Happily for that business, it received its approval and went on to become a listed company with an enterprise value of about $1.9bn, although it did have to sell 60% of its equity to Texas engineer Fluor along the way.
Nano Nuclear can follow NuScale’s slipstream to get through the process with less effort and expense.
Says Walker: “They were presenting the NRC with a lot of things they hadn’t seen before, and the benefit for the nuclear industry in general is that anyone who follows them has a much easier time of it.
“And because a lot of that information is public, other companies have an insight into what they have to do to get licensed. We know what questions will be asked and what regulations and standards we have to meet. We’ve engaged with the NRC and we’ve said these are our timelines and can you book people for when we will need them in 2026 and 2027?”
That said, licensing is still the longest lead item, longer than design and prototype-testing combined. The aim is to get approval in 2030 and to begin shipping units the next day.
“We’ve already started talking to some major mining firms that are interested in decarbonising and we’re co-funding feasibility and scoping studies, including for individual sites,” Walker said.

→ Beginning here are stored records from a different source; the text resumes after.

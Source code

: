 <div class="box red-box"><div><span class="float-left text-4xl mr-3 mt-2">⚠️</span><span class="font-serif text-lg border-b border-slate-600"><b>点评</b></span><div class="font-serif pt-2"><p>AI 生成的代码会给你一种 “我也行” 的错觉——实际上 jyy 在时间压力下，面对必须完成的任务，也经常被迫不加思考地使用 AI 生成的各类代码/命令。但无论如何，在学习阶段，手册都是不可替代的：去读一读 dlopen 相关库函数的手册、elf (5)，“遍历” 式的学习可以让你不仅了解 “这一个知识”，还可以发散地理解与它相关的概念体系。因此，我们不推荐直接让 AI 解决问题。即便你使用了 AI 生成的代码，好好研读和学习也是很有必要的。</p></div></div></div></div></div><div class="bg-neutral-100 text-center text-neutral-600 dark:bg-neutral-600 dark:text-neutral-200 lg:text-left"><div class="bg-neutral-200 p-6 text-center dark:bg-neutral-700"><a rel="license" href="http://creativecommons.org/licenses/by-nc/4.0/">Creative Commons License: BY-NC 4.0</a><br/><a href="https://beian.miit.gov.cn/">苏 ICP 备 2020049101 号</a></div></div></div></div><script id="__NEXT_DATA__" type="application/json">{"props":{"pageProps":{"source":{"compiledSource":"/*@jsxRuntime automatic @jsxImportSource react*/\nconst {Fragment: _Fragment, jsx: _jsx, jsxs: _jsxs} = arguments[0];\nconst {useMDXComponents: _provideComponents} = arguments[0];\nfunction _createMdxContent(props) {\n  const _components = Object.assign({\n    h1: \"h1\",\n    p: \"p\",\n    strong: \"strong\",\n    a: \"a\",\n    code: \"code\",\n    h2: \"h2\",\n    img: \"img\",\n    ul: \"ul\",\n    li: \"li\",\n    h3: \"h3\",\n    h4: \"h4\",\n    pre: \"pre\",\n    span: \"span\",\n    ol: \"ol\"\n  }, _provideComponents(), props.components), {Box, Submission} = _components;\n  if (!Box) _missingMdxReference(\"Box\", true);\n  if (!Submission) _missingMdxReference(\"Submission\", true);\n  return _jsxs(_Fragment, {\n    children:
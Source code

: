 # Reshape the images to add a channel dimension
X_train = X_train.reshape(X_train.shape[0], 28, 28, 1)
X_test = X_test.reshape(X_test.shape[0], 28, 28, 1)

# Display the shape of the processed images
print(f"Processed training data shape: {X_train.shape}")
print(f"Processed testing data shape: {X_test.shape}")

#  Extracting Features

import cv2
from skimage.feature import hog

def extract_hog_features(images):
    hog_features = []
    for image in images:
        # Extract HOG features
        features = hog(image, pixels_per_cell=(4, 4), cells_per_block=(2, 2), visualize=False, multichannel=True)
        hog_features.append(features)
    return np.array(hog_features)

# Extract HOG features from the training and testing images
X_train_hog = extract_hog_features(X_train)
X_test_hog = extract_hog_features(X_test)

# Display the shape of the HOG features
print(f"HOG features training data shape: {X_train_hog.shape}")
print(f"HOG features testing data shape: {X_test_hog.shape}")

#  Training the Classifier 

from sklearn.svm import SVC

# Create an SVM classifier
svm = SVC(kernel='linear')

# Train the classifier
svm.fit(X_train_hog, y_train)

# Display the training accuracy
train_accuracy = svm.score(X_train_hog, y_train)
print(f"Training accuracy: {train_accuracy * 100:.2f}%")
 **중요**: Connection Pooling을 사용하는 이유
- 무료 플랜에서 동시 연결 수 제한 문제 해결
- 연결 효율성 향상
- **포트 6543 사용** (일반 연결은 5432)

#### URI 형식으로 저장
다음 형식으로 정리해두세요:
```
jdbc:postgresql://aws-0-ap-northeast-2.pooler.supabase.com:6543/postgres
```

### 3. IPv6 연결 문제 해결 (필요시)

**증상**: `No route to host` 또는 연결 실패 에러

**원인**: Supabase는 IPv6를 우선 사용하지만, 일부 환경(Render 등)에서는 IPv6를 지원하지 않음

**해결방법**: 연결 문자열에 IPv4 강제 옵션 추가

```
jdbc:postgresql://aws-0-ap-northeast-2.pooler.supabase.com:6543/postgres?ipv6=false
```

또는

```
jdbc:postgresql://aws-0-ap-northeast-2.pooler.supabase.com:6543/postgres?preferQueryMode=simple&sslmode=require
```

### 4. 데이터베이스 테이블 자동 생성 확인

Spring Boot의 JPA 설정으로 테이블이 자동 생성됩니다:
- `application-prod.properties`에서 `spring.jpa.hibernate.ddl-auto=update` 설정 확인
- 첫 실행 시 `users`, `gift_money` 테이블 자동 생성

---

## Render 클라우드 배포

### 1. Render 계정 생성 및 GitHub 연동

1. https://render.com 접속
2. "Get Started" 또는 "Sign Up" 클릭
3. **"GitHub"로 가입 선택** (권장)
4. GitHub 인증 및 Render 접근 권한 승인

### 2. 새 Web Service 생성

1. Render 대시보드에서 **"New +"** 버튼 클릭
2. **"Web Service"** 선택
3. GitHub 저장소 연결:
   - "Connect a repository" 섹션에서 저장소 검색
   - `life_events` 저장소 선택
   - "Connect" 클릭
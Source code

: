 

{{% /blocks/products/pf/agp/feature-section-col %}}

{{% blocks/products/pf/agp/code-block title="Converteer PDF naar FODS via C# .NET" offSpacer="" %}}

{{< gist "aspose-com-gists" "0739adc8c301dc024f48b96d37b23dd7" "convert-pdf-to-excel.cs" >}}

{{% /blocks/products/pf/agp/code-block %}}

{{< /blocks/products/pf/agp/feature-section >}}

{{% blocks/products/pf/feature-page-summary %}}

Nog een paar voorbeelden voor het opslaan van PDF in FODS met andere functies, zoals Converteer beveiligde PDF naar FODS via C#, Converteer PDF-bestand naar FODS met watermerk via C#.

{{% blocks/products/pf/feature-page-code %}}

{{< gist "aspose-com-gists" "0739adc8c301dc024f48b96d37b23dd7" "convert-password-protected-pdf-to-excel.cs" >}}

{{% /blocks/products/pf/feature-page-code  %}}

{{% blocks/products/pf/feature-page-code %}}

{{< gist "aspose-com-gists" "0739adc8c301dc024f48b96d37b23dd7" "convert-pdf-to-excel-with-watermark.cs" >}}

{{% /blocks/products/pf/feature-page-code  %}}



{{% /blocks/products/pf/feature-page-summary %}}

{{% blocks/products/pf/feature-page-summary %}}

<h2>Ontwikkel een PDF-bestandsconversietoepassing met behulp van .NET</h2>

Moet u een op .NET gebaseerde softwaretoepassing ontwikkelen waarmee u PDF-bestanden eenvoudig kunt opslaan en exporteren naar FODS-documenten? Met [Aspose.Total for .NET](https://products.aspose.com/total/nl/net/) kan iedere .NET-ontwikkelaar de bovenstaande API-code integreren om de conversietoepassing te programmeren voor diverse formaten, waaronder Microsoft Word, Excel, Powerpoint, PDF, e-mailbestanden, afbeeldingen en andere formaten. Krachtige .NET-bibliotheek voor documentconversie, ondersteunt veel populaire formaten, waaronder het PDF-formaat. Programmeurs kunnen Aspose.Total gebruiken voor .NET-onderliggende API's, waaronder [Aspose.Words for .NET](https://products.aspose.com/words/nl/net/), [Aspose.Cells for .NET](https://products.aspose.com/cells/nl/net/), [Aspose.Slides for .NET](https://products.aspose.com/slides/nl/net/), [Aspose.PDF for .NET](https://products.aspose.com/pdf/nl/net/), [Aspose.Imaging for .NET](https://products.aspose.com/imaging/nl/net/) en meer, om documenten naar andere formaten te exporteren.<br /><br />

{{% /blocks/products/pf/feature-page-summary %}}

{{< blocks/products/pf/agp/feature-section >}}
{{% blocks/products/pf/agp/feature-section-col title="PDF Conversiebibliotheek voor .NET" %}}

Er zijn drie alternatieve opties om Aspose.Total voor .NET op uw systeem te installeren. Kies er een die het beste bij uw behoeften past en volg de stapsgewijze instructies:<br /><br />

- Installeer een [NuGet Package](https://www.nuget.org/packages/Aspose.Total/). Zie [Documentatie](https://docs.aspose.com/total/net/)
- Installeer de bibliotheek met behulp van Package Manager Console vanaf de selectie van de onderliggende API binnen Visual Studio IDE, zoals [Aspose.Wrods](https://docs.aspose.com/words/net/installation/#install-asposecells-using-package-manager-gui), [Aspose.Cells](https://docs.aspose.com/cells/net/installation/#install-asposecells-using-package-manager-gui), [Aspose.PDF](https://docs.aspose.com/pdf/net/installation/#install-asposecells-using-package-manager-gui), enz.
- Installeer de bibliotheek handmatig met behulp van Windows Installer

“Say there’s a big iron ore operation: We’d look at what can be electrified at their site – EVs, electric trucks, accommodation and so on.”
The future
Nano Nuclear is hoping to begin selling electricity to the grid while it is still in the research and development phase, and it is presently in talks with a utility in the western US about setting up a generating site – hopefully with more success than NuScale had in Idaho.
The company is hoping to tap into markets around the world by simultaneously licensing its reactors in the US, UK, Europe, and Japan.
Of course, the future of any generating technology depends on a great many imponderables, including the mood among governments and publics, and the changing cost calculations of nuclear in relation to other ways of producing electricity. A historical survey of big nuclear, for example, shows just how much the fortunes of an industry can change from one decade to the next.
Nevertheless, the marriage of cost and convenience that microreactors can conceivably deliver may make this particular branch of the growing nuclear family a reasonable bet for the future. We do have a bit of a wait to find out, though.